第20話悪口
ハム子と金剛先輩が付き合った翌日。昨日の体育館での一件は瞬く間に全校生徒の耳へ届き、この日1日はずっとその話題で持ちきりだった。
「ねぇねぇ聞いた。あの金剛先輩があの
「あー聞いた! なんで? どう考えても釣り合わなくない?」
「なんでも、土下座までしたとか」
「何それウケる〜」
「しかも、篠原さんが土下座させたって」
「えー何それ。どう言う意味?」
「知らなーい。つーかあの人いつも寝てるけど、ちゃんと会話とかできたんだ」
「はは、美希ひどーい。篠原さんに聞こえちゃうよ〜」
「いいよいいよ。どうせ寝てるから聞こえないっしょ!」
「ギャハハ、ちょーウケるー」
おいおいすげーな女子の会話。あんな堂々と悪口言えるメンタルに尊敬すら覚えるわ。篠原はいつも寝たふりをしているって言ってたし、きっとこの会話も聞こえてるんだよな……。
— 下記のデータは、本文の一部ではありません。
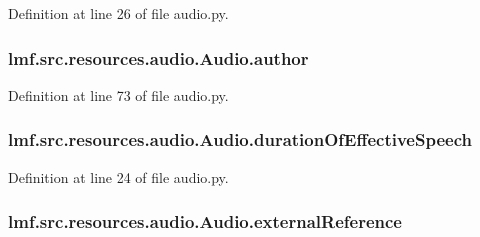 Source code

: Definition at line 26 of file audio.\+py.

\hypertarget{classlmf_1_1src_1_1resources_1_1audio_1_1_audio_a3f62581c092b3011a2c6a70928ae8c0a}{
\subsubsection[{author}]{\setlength{\rightskip}{0pt plus 5cm}lmf.\+src.\+resources.\+audio.\+Audio.\+author}}\label{classlmf_1_1src_1_1resources_1_1audio_1_1_audio_a3f62581c092b3011a2c6a70928ae8c0a}


Definition at line 73 of file audio.\+py.

\hypertarget{classlmf_1_1src_1_1resources_1_1audio_1_1_audio_ad1640839eb1c58ca5ef9796eb7c0f559}{
\subsubsection[{duration\+Of\+Effective\+Speech}]{\setlength{\rightskip}{0pt plus 5cm}lmf.\+src.\+resources.\+audio.\+Audio.\+duration\+Of\+Effective\+Speech}}\label{classlmf_1_1src_1_1resources_1_1audio_1_1_audio_ad1640839eb1c58ca5ef9796eb7c0f559}


Definition at line 24 of file audio.\+py.

\hypertarget{classlmf_1_1src_1_1resources_1_1audio_1_1_audio_acedec7cf6764d262298924f7deb0841a}{
\subsubsection[{external\+Reference}]{\setlength{\rightskip}{0pt plus 5cm}lmf.\+src.\+resources.\+audio.\+Audio.\+external\+Reference}}\label{classlmf_1_1src_1_1resources_1_1audio_1_1_audio_acedec7cf6764d262298924f7deb0841a}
俺はそーっと篠原の方を見ると、寝ていながらものすごい貧乏ゆすりをしている。
うお〜マジギレしてるじゃん。え? なに? 俺あの人と放課後過ごさなくちゃいけないの? やなんだけど。女子の陰湿な悪口とか聞きたくないんだけど。でもまあ篠原だし、意外と寛容で女子の悪口なんか水に流したり…………。
「非常に不愉快だわ」
部室に来てソファーに座ると、いの一番に苛立った様子で言ってきた。
「なんなのあの人たち? なんでいちいち聞こえるところで悪口を言う必要があるの? しかもそれを共有して話のネタにするなんて、よっぽど陰湿で暗いコミュニティなのね」
苛立っている篠原は、ものすごい貧乏ゆすりをしながら俺へ愚痴ってくる。
「どうせそんなことでしか盛り上がれないのだから、きっと薄っぺらい関係なのよ。それでうっかり身内の悪口を言って、気づいたらボッチになってるパターンね」
篠原はだんだんヒートアップしていき、最終的に両手の拳をギュッと握ると、机にドン! と拳を叩きつけ。
「駆逐したい……」
殺意のこもった声で言った。こいつならマジでやりかねんとか一瞬思ってしまい、俺はまあまあと篠原を宥める。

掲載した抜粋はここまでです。